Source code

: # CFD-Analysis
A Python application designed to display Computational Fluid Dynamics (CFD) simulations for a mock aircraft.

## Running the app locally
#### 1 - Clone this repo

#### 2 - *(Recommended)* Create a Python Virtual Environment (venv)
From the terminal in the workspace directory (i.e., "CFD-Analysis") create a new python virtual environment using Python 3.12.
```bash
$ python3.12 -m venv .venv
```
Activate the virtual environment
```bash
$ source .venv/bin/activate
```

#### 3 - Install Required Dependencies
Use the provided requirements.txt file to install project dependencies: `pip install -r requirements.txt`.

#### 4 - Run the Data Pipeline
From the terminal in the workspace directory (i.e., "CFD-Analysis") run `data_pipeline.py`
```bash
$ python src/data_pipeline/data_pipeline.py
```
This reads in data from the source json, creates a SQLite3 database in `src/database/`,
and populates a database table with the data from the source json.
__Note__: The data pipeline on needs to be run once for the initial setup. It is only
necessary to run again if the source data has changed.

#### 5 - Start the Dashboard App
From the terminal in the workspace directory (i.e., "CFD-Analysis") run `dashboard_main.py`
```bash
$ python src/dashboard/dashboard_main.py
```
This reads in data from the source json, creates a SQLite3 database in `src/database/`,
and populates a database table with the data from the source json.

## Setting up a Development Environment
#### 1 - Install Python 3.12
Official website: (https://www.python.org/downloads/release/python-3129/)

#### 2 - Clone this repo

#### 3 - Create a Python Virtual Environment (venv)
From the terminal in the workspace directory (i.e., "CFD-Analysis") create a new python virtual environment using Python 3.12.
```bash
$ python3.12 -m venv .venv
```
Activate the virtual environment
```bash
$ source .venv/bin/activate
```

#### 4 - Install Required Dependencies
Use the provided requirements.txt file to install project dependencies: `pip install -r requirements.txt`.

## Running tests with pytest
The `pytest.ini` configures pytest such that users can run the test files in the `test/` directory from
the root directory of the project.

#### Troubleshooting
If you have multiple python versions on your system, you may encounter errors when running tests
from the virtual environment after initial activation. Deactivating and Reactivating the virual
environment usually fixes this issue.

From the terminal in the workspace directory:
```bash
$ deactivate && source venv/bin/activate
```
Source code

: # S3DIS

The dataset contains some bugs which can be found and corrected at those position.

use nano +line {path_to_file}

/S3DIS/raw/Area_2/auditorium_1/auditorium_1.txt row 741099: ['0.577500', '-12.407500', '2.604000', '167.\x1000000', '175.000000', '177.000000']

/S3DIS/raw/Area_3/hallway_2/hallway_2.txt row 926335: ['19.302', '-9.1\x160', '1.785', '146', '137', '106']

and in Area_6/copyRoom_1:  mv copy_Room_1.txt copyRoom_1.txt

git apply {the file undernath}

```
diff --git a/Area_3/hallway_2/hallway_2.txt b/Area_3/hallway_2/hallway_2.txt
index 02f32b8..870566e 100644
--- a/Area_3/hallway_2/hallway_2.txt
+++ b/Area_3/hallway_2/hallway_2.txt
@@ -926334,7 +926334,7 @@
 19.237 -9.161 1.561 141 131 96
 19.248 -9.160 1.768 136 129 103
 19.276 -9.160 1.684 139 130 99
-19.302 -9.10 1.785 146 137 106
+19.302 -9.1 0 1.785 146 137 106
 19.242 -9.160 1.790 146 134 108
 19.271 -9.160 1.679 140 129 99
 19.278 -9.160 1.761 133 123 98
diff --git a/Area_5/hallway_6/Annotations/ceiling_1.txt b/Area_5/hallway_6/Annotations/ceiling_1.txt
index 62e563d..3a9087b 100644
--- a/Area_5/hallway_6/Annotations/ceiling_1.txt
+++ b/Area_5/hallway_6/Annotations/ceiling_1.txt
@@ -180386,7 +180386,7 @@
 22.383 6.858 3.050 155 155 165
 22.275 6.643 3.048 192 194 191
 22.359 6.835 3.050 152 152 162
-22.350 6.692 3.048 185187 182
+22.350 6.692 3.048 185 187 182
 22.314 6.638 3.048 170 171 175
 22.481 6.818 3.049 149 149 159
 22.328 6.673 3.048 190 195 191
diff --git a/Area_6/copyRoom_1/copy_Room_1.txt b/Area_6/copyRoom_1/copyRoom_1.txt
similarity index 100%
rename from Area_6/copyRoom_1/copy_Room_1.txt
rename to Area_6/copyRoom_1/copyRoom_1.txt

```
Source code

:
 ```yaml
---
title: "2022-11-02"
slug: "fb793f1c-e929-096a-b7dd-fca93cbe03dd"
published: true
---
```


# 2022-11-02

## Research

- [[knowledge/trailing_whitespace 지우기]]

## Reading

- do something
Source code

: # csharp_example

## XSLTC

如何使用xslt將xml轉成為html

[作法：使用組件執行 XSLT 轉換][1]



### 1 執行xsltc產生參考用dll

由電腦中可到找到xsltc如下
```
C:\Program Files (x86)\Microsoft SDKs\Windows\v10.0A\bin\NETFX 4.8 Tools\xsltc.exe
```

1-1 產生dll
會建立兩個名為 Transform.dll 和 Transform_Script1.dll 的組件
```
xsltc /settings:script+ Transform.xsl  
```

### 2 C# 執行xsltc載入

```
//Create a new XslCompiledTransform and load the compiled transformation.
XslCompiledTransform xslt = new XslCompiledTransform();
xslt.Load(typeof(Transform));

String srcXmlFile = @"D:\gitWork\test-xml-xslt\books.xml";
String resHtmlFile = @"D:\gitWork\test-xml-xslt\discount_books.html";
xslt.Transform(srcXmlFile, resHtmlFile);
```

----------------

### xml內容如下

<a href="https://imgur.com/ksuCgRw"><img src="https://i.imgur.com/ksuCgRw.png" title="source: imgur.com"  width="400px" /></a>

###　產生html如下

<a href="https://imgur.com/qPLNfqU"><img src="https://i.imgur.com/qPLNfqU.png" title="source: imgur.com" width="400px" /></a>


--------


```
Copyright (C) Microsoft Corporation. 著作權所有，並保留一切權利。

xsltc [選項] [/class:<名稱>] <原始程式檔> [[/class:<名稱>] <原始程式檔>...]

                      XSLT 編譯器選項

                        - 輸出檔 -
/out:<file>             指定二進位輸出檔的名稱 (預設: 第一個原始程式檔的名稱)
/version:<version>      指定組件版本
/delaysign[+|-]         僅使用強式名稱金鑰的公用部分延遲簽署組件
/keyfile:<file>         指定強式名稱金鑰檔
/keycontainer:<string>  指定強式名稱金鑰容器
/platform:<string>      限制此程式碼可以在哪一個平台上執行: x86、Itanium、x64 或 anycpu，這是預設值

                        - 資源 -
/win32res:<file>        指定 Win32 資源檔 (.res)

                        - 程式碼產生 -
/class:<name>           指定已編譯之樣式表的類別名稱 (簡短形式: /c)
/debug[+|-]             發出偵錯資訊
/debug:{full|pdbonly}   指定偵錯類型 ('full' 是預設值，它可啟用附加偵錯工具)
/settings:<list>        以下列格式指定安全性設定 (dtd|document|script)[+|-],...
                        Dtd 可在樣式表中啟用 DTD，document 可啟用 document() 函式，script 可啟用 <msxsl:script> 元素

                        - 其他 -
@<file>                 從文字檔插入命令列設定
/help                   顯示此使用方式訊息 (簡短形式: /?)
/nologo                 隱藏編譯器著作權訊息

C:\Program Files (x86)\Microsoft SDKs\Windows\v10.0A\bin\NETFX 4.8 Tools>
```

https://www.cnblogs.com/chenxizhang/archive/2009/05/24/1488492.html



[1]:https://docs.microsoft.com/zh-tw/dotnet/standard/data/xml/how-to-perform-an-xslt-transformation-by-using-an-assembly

» Problem: Each record is to be restated word for word.

» Task output:
Source code

: # CFD-Analysis
A Python application designed to display Computational Fluid Dynamics (CFD) simulations for a mock aircraft.

## Running the app locally
#### 1 - Clone this repo

#### 2 - *(Recommended)* Create a Python Virtual Environment (venv)
From the terminal in the workspace directory (i.e., "CFD-Analysis") create a new python virtual environment using Python 3.12.
```bash
$ python3.12 -m venv .venv
```
Activate the virtual environment
```bash
$ source .venv/bin/activate
```

#### 3 - Install Required Dependencies
Use the provided requirements.txt file to install project dependencies: `pip install -r requirements.txt`.

#### 4 - Run the Data Pipeline
From the terminal in the workspace directory (i.e., "CFD-Analysis") run `data_pipeline.py`
```bash
$ python src/data_pipeline/data_pipeline.py
```
This reads in data from the source json, creates a SQLite3 database in `src/database/`,
and populates a database table with the data from the source json.
__Note__: The data pipeline on needs to be run once for the initial setup. It is only
necessary to run again if the source data has changed.

#### 5 - Start the Dashboard App
From the terminal in the workspace directory (i.e., "CFD-Analysis") run `dashboard_main.py`
```bash
$ python src/dashboard/dashboard_main.py
```
This reads in data from the source json, creates a SQLite3 database in `src/database/`,
and populates a database table with the data from the source json.

## Setting up a Development Environment
#### 1 - Install Python 3.12
Official website: (https://www.python.org/downloads/release/python-3129/)

#### 2 - Clone this repo

#### 3 - Create a Python Virtual Environment (venv)
From the terminal in the workspace directory (i.e., "CFD-Analysis") create a new python virtual environment using Python 3.12.
```bash
$ python3.12 -m venv .venv
```
Activate the virtual environment
```bash
$ source .venv/bin/activate
```

#### 4 - Install Required Dependencies
Use the provided requirements.txt file to install project dependencies: `pip install -r requirements.txt`.

## Running tests with pytest
The `pytest.ini` configures pytest such that users can run the test files in the `test/` directory from
the root directory of the project.

#### Troubleshooting
If you have multiple python versions on your system, you may encounter errors when running tests
from the virtual environment after initial activation. Deactivating and Reactivating the virual
environment usually fixes this issue.

From the terminal in the workspace directory:
```bash
$ deactivate && source venv/bin/activate
```
Source code

: # S3DIS

The dataset contains some bugs which can be found and corrected at those position.

use nano +line {path_to_file}

/S3DIS/raw/Area_2/auditorium_1/auditorium_1.txt row 741099: ['0.577500', '-12.407500', '2.604000', '167.\x1000000', '175.000000', '177.000000']

/S3DIS/raw/Area_3/hallway_2/hallway_2.txt row 926335: ['19.302', '-9.1\x160', '1.785', '146', '137', '106']

and in Area_6/copyRoom_1:  mv copy_Room_1.txt copyRoom_1.txt

git apply {the file undernath}

```
diff --git a/Area_3/hallway_2/hallway_2.txt b/Area_3/hallway_2/hallway_2.txt
index 02f32b8..870566e 100644
--- a/Area_3/hallway_2/hallway_2.txt
+++ b/Area_3/hallway_2/hallway_2.txt
@@ -926334,7 +926334,7 @@
 19.237 -9.161 1.561 141 131 96
 19.248 -9.160 1.768 136 129 103
 19.276 -9.160 1.684 139 130 99
-19.302 -9.10 1.785 146 137 106
+19.302 -9.1 0 1.785 146 137 106
 19.242 -9.160 1.790 146 134 108
 19.271 -9.160 1.679 140 129 99
 19.278 -9.160 1.761 133 123 98
diff --git a/Area_5/hallway_6/Annotations/ceiling_1.txt b/Area_5/hallway_6/Annotations/ceiling_1.txt
index 62e563d..3a9087b 100644
--- a/Area_5/hallway_6/Annotations/ceiling_1.txt
+++ b/Area_5/hallway_6/Annotations/ceiling_1.txt
@@ -180386,7 +180386,7 @@
 22.383 6.858 3.050 155 155 165
 22.275 6.643 3.048 192 194 191
 22.359 6.835 3.050 152 152 162
-22.350 6.692 3.048 185187 182
+22.350 6.692 3.048 185 187 182
 22.314 6.638 3.048 170 171 175
 22.481 6.818 3.049 149 149 159
 22.328 6.673 3.048 190 195 191
diff --git a/Area_6/copyRoom_1/copy_Room_1.txt b/Area_6/copyRoom_1/copyRoom_1.txt
similarity index 100%
rename from Area_6/copyRoom_1/copy_Room_1.txt
rename to Area_6/copyRoom_1/copyRoom_1.txt

```
Source code

:
 ```yaml
---
title: "2022-11-02"
slug: "fb793f1c-e929-096a-b7dd-fca93cbe03dd"
published: true
---
```


# 2022-11-02

## Research

- [[knowledge/trailing_whitespace 지우기]]

## Reading

- do something
Source code

: # csharp_example

## XSLTC

如何使用xslt將xml轉成為html

[作法：使用組件執行 XSLT 轉換][1]



### 1 執行xsltc產生參考用dll

由電腦中可到找到xsltc如下
```
C:\Program Files (x86)\Microsoft SDKs\Windows\v10.0A\bin\NETFX 4.8 Tools\xsltc.exe
```

1-1 產生dll
會建立兩個名為 Transform.dll 和 Transform_Script1.dll 的組件
```
xsltc /settings:script+ Transform.xsl  
```

### 2 C# 執行xsltc載入

```
//Create a new XslCompiledTransform and load the compiled transformation.
XslCompiledTransform xslt = new XslCompiledTransform();
xslt.Load(typeof(Transform));

String srcXmlFile = @"D:\gitWork\test-xml-xslt\books.xml";
String resHtmlFile = @"D:\gitWork\test-xml-xslt\discount_books.html";
xslt.Transform(srcXmlFile, resHtmlFile);
```

----------------

### xml內容如下

<a href="https://imgur.com/ksuCgRw"><img src="https://i.imgur.com/ksuCgRw.png" title="source: imgur.com"  width="400px" /></a>

###　產生html如下

<a href="https://imgur.com/qPLNfqU"><img src="https://i.imgur.com/qPLNfqU.png" title="source: imgur.com" width="400px" /></a>


--------


```
Copyright (C) Microsoft Corporation. 著作權所有，並保留一切權利。

xsltc [選項] [/class:<名稱>] <原始程式檔> [[/class:<名稱>] <原始程式檔>...]

                      XSLT 編譯器選項

                        - 輸出檔 -
/out:<file>             指定二進位輸出檔的名稱 (預設: 第一個原始程式檔的名稱)
/version:<version>      指定組件版本
/delaysign[+|-]         僅使用強式名稱金鑰的公用部分延遲簽署組件
/keyfile:<file>         指定強式名稱金鑰檔
/keycontainer:<string>  指定強式名稱金鑰容器
/platform:<string>      限制此程式碼可以在哪一個平台上執行: x86、Itanium、x64 或 anycpu，這是預設值

                        - 資源 -
/win32res:<file>        指定 Win32 資源檔 (.res)

                        - 程式碼產生 -
/class:<name>           指定已編譯之樣式表的類別名稱 (簡短形式: /c)
/debug[+|-]             發出偵錯資訊
/debug:{full|pdbonly}   指定偵錯類型 ('full' 是預設值，它可啟用附加偵錯工具)
/settings:<list>        以下列格式指定安全性設定 (dtd|document|script)[+|-],...
                        Dtd 可在樣式表中啟用 DTD，document 可啟用 document() 函式，script 可啟用 <msxsl:script> 元素

                        - 其他 -
@<file>                 從文字檔插入命令列設定
/help                   顯示此使用方式訊息 (簡短形式: /?)
/nologo                 隱藏編譯器著作權訊息

C:\Program Files (x86)\Microsoft SDKs\Windows\v10.0A\bin\NETFX 4.8 Tools>
```

https://www.cnblogs.com/chenxizhang/archive/2009/05/24/1488492.html



[1]:https://docs.microsoft.com/zh-tw/dotnet/standard/data/xml/how-to-perform-an-xslt-transformation-by-using-an-assembly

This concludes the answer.